## Problem details
Which lines in the data contain the word "VALIDACAO"? Please copy each of them.

(Saved data entries)
----
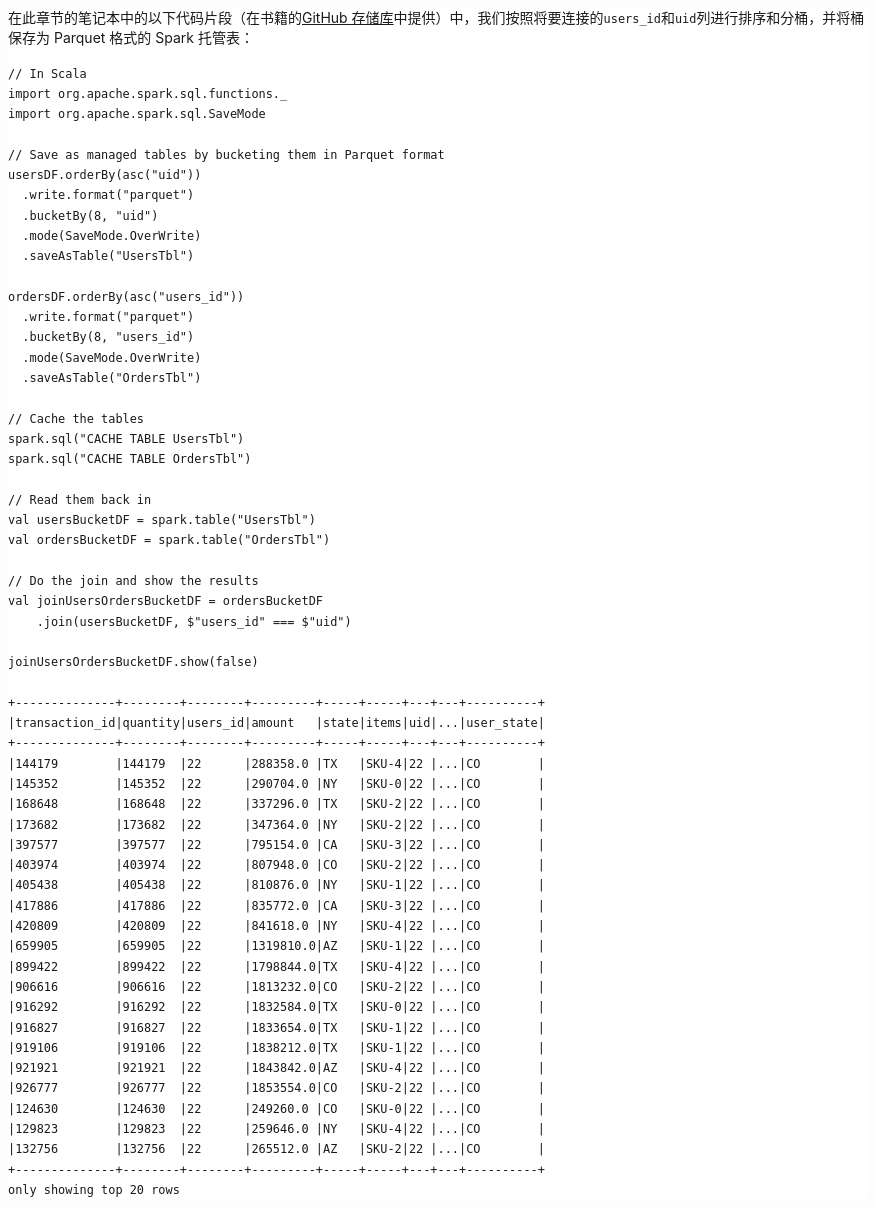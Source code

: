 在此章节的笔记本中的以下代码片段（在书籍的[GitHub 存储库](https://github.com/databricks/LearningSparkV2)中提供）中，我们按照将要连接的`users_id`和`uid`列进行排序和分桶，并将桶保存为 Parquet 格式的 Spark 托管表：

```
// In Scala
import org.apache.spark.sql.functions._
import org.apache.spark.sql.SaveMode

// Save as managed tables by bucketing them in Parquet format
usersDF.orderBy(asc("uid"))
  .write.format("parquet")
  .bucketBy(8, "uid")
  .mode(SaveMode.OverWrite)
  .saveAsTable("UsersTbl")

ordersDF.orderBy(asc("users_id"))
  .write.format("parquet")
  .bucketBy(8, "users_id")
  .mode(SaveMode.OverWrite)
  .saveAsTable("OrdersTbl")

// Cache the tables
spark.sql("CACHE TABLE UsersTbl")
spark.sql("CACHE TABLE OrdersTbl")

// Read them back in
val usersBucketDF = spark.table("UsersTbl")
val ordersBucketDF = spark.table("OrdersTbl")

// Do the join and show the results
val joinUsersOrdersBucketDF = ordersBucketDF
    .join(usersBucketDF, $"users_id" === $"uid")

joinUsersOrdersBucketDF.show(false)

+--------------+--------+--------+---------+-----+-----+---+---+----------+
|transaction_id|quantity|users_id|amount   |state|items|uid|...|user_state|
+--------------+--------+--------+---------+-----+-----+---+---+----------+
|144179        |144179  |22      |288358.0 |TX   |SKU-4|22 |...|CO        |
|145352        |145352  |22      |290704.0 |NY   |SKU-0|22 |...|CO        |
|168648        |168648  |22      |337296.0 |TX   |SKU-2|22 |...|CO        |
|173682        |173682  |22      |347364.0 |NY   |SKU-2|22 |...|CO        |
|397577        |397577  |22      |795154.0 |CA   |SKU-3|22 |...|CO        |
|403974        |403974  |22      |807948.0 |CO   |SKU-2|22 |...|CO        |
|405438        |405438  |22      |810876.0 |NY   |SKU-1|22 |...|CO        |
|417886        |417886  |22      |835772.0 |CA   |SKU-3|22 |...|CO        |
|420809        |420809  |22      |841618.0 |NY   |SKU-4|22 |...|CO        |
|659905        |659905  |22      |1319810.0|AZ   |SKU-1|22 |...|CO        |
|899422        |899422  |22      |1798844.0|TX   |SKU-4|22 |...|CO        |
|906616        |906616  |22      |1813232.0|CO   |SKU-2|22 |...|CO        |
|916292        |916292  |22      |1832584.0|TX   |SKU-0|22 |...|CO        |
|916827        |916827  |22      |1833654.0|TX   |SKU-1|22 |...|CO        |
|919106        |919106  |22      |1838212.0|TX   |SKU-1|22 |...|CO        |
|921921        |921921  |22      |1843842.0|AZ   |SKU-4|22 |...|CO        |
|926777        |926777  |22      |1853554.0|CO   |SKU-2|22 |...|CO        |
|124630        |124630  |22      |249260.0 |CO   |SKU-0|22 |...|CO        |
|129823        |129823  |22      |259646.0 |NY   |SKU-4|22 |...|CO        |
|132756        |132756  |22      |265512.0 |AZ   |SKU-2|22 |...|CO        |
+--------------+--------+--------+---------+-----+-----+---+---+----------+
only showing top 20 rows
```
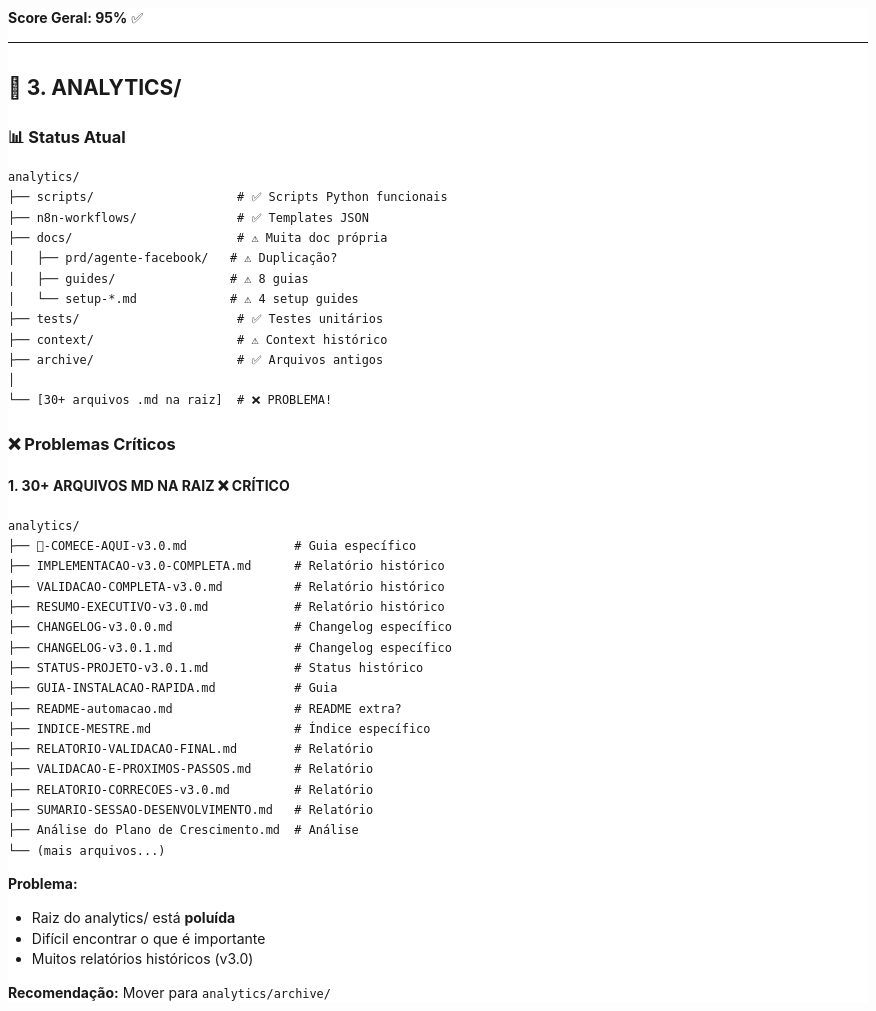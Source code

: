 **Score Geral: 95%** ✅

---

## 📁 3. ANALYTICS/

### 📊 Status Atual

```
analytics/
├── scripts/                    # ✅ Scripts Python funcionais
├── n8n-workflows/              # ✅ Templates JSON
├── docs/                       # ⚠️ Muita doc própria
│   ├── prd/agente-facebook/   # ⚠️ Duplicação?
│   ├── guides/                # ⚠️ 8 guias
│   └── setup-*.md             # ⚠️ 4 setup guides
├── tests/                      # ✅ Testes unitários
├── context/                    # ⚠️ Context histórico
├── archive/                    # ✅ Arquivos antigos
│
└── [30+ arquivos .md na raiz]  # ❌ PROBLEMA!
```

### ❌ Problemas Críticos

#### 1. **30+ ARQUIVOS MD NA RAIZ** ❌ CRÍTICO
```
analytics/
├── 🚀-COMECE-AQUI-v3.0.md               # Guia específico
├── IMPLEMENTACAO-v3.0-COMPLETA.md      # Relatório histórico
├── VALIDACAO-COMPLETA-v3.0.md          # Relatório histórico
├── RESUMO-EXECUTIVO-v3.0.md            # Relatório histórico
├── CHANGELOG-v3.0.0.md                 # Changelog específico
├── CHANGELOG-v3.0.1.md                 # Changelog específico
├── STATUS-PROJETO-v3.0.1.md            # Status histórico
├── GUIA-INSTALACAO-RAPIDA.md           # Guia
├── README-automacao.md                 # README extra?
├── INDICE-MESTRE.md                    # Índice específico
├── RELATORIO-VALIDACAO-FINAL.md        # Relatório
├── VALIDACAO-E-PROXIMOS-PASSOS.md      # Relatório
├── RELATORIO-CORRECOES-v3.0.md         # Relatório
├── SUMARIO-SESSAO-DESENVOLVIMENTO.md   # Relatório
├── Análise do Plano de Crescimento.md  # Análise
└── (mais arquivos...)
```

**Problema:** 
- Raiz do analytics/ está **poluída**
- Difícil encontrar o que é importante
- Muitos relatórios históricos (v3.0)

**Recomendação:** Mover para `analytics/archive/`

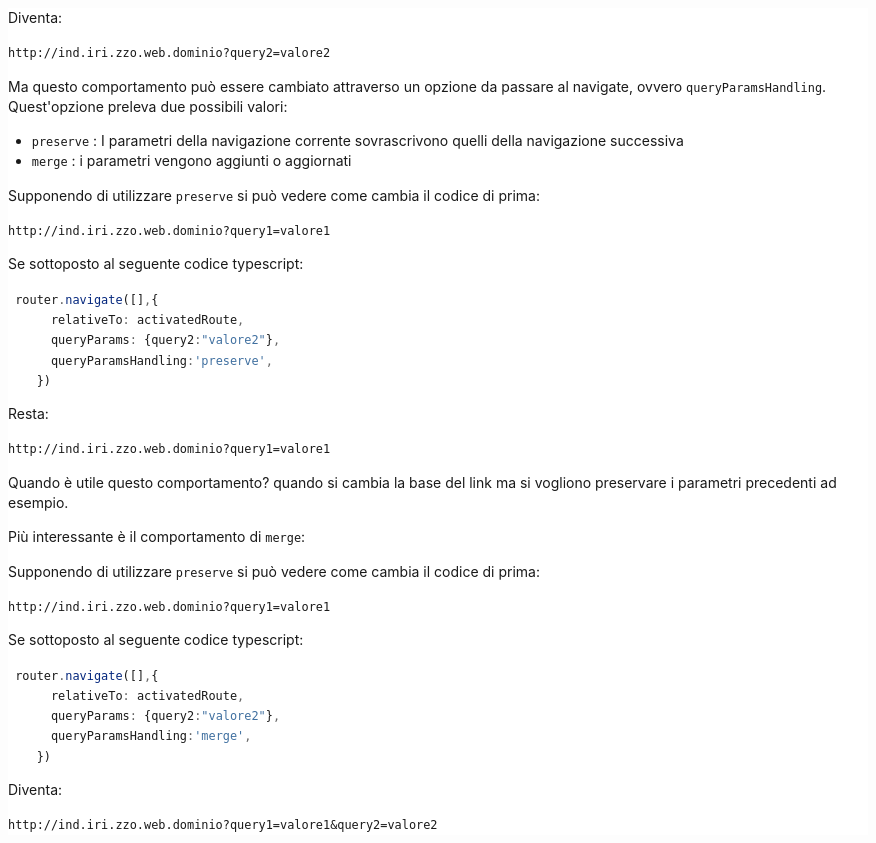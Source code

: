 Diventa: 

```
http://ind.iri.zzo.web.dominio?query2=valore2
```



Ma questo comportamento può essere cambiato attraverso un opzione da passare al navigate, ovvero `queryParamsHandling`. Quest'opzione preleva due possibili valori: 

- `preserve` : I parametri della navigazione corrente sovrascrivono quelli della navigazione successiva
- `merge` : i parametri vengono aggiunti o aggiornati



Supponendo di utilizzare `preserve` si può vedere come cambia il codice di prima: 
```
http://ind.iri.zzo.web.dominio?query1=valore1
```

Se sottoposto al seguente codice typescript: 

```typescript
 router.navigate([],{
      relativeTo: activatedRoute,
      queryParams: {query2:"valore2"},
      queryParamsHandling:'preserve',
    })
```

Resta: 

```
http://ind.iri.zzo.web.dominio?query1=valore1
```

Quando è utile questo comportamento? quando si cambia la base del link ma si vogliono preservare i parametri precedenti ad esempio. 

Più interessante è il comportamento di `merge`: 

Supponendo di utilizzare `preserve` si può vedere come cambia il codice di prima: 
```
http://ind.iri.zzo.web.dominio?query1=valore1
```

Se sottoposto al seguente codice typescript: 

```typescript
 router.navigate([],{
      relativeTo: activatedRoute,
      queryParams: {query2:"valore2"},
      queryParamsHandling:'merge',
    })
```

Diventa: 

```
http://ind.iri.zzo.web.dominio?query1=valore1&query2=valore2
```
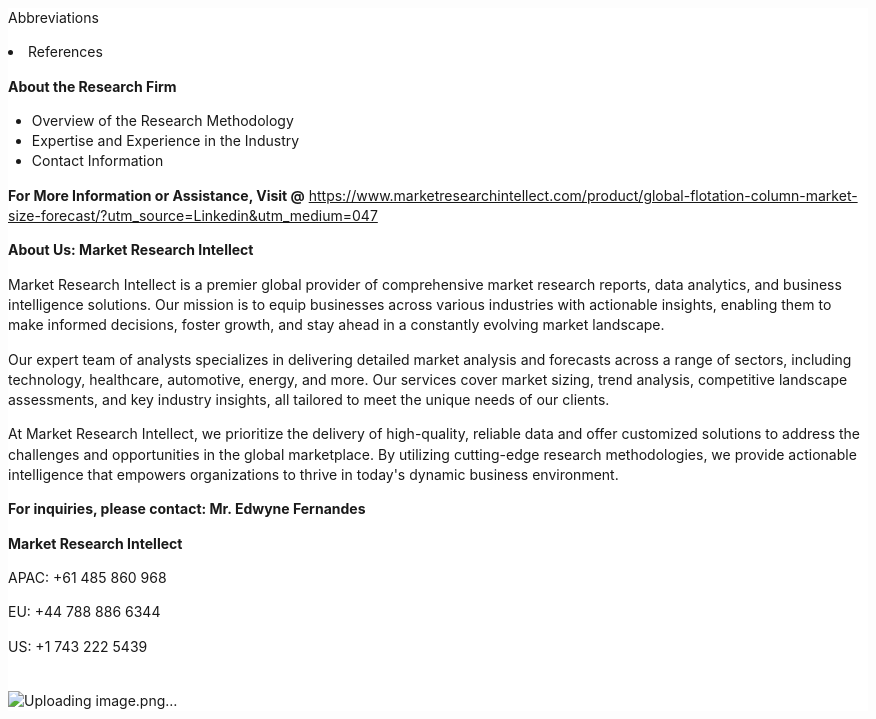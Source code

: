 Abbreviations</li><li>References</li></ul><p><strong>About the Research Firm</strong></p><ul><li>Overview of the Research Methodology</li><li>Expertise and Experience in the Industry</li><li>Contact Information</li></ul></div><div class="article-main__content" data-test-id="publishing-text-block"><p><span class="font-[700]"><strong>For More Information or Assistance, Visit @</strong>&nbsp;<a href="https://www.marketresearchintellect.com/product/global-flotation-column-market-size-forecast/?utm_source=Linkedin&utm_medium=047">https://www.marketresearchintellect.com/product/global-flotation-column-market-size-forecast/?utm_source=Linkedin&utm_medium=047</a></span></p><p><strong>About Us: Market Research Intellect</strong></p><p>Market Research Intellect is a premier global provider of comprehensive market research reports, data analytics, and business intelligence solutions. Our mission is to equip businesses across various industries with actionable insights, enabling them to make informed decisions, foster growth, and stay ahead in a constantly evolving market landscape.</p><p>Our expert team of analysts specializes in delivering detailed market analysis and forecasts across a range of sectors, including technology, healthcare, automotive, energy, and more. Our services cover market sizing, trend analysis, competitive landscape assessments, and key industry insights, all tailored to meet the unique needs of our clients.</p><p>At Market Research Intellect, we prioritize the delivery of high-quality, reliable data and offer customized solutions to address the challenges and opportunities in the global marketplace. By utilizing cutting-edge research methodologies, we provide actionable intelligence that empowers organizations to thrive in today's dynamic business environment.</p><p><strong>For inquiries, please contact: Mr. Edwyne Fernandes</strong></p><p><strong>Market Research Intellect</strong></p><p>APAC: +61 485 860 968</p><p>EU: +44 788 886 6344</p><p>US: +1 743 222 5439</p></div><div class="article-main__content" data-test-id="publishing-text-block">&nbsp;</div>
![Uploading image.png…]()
----
## Exercise output
├── VALIDACAO-COMPLETA-v3.0.md          # Relatório histórico
├── RELATORIO-VALIDACAO-FINAL.md        # Relatório
├── VALIDACAO-E-PROXIMOS-PASSOS.md      # Relatório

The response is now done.